Videotaping a lesson or experiment has numerous benefits for students and teachers.
Want to drive a lesson home while making sure your class is the highlight of a student’s day? All you have to do is start the period by announcing: “Today, you are going to be a movie star.” I’ve learned that having students make a movie while they work through a lesson prevents them from overthinking the mechanics of the experiment and helps reinforce the lesson’s real goal. The hands-on nature of creating a video also ensures that students remember this lesson well past the date of their next test.
My class uses the Fujitsu LifeBook U810 convertible mini-notebook to capture video on lessons that range from science experiments to simple demonstrations. Students then share their work with peers, in or outside the classroom. The experiments that can be recorded range from a simple paper-tower project to a more sophisticated electrical quiz board.
In the paper-tower project, students have a limited amount of newspaper (two sheets) and tape (12 inches) to create the tallest free-standing structure possible.
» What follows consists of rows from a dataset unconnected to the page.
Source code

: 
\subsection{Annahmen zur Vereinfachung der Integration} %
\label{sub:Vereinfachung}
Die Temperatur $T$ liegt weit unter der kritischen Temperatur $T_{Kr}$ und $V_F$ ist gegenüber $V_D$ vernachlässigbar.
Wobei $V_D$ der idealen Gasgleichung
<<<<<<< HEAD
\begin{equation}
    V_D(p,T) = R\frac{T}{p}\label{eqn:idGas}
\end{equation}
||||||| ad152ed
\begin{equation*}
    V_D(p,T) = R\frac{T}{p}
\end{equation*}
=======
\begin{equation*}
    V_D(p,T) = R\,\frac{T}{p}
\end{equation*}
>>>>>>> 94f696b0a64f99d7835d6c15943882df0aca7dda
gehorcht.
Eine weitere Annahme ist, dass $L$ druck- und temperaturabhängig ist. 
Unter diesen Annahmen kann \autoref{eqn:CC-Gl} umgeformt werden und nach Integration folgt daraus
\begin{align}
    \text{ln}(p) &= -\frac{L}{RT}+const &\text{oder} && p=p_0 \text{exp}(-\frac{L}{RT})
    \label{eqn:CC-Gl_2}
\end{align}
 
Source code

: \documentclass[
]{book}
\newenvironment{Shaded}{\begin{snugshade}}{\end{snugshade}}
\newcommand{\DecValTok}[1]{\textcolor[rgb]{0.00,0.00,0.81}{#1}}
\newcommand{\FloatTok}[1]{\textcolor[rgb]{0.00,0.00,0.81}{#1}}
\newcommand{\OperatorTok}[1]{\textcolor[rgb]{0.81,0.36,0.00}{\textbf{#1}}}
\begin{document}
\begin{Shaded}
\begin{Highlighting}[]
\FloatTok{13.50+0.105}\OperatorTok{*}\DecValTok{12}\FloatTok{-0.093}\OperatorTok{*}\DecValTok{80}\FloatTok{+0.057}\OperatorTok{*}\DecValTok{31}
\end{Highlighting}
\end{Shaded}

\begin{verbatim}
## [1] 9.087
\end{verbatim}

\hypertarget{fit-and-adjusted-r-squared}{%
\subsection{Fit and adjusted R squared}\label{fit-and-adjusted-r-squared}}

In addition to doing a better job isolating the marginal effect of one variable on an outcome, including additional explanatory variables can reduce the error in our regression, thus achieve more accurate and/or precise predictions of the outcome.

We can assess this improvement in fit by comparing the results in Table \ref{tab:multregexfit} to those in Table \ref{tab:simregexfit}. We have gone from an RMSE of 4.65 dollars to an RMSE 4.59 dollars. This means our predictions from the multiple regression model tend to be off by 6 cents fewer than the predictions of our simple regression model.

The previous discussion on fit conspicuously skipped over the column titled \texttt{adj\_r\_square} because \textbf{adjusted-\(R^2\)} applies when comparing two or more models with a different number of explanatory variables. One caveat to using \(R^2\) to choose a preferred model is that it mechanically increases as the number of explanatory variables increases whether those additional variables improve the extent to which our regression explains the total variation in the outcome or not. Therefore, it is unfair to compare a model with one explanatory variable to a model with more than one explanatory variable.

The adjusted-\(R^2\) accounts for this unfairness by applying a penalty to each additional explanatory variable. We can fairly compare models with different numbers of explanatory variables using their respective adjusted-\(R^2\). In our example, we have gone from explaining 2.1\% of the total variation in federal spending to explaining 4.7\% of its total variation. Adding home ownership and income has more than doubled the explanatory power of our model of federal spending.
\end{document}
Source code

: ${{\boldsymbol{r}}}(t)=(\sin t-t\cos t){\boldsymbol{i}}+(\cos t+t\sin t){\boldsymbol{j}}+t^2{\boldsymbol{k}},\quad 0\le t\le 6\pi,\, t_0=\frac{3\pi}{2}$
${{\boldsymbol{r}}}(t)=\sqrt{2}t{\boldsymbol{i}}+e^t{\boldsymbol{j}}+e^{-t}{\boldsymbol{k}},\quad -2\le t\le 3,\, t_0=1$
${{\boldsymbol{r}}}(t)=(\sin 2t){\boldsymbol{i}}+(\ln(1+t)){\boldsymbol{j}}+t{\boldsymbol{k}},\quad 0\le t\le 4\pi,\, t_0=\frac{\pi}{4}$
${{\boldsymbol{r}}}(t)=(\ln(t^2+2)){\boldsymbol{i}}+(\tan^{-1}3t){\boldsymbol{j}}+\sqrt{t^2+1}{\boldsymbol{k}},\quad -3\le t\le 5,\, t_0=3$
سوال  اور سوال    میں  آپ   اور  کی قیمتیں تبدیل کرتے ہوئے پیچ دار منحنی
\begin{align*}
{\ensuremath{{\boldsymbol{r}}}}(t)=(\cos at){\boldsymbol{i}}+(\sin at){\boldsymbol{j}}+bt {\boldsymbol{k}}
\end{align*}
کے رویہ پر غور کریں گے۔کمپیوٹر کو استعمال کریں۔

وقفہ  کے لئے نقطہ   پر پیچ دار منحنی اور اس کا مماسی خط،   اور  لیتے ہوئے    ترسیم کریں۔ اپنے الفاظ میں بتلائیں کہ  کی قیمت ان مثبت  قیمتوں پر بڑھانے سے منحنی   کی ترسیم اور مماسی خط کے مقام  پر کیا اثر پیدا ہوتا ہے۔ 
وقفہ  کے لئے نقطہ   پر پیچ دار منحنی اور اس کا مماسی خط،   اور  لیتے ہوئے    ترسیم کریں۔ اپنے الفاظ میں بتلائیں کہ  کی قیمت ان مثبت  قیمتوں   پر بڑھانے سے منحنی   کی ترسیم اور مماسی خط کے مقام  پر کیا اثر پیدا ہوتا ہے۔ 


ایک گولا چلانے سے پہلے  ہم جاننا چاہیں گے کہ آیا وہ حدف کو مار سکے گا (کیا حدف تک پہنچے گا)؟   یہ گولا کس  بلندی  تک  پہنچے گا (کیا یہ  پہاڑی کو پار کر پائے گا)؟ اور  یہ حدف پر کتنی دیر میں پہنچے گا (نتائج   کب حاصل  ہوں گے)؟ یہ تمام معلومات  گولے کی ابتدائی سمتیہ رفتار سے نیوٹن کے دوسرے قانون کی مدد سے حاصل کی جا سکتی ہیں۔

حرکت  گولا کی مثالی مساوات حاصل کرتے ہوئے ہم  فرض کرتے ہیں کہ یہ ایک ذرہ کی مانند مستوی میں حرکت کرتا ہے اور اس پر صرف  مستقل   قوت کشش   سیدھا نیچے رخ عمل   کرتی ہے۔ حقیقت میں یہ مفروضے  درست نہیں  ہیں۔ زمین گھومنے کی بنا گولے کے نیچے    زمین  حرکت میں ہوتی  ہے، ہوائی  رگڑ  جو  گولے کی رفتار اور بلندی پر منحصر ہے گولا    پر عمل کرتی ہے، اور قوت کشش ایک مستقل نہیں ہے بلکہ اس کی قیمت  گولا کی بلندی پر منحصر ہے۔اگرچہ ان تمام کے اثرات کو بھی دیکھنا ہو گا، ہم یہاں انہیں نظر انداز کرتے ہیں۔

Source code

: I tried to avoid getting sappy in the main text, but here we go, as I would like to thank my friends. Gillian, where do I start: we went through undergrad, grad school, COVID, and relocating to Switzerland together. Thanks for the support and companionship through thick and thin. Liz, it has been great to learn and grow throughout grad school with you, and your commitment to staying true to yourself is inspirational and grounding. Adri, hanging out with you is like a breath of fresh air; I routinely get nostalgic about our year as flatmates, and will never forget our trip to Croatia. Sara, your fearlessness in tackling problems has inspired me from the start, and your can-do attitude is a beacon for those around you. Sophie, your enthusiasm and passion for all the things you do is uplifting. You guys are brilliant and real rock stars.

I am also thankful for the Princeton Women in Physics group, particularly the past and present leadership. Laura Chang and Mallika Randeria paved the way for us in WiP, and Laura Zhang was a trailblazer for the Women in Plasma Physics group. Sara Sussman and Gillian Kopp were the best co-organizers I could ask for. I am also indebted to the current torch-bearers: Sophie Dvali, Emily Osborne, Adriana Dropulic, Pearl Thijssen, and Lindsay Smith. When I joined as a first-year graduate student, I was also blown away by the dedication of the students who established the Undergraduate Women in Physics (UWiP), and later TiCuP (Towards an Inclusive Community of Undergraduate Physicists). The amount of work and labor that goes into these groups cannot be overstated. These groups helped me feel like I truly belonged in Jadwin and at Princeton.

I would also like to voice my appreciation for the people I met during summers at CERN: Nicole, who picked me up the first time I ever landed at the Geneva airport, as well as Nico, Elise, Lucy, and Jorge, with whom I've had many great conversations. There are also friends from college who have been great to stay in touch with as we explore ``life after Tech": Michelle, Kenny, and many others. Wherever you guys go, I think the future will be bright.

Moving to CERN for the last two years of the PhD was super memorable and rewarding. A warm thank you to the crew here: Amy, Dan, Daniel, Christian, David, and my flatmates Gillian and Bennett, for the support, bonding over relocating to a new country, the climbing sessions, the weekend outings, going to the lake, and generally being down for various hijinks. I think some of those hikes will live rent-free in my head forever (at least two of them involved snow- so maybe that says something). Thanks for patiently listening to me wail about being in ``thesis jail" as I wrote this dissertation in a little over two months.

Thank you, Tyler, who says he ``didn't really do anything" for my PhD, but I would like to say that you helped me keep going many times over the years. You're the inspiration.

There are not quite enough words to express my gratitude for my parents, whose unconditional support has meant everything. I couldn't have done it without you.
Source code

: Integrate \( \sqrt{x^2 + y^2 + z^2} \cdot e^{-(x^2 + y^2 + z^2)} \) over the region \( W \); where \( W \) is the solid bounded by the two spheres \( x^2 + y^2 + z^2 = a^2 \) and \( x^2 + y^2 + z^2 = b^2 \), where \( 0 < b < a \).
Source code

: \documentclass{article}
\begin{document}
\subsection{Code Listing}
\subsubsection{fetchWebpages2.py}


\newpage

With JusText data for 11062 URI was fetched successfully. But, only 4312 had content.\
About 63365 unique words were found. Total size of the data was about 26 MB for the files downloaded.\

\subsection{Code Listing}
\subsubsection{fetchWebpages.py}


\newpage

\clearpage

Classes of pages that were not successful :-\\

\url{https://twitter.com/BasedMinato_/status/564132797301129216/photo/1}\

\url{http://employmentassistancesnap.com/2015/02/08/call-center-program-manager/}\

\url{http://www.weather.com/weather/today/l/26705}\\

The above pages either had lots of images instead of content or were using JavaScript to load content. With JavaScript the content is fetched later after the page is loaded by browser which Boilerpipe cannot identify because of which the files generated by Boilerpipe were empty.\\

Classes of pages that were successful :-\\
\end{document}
It is a good lesson on trial-and-error, and facilitates working with partners. In the quiz board project, students take holiday lights, batteries and an old shoebox to create simple and parallel circuits. The quiz boards are designed to light up if they correctly answer quiz questions, and stay dark if they answer incorrectly. Have the students record the experiment (or project) while they explain the significance of each step along the way.
After careful preparation and some rehearsal, the student is ready to record. They should find a nice, quiet spot (usually the hallway) that is well lit, set the mini on a secure surface, microphone in hand, and push record. If the recording is a re-enactment of an experiment and involves moving the position of the camera, then a second or third person may be required. Not only does recording and presenting strengthen students’ knowledge of the subject and objective, it builds speaking skills and confidence. In addition, it allows a successful lesson to be shared with other teachers, students and even parents. Absent students can catch up on what they missed by viewing the videos.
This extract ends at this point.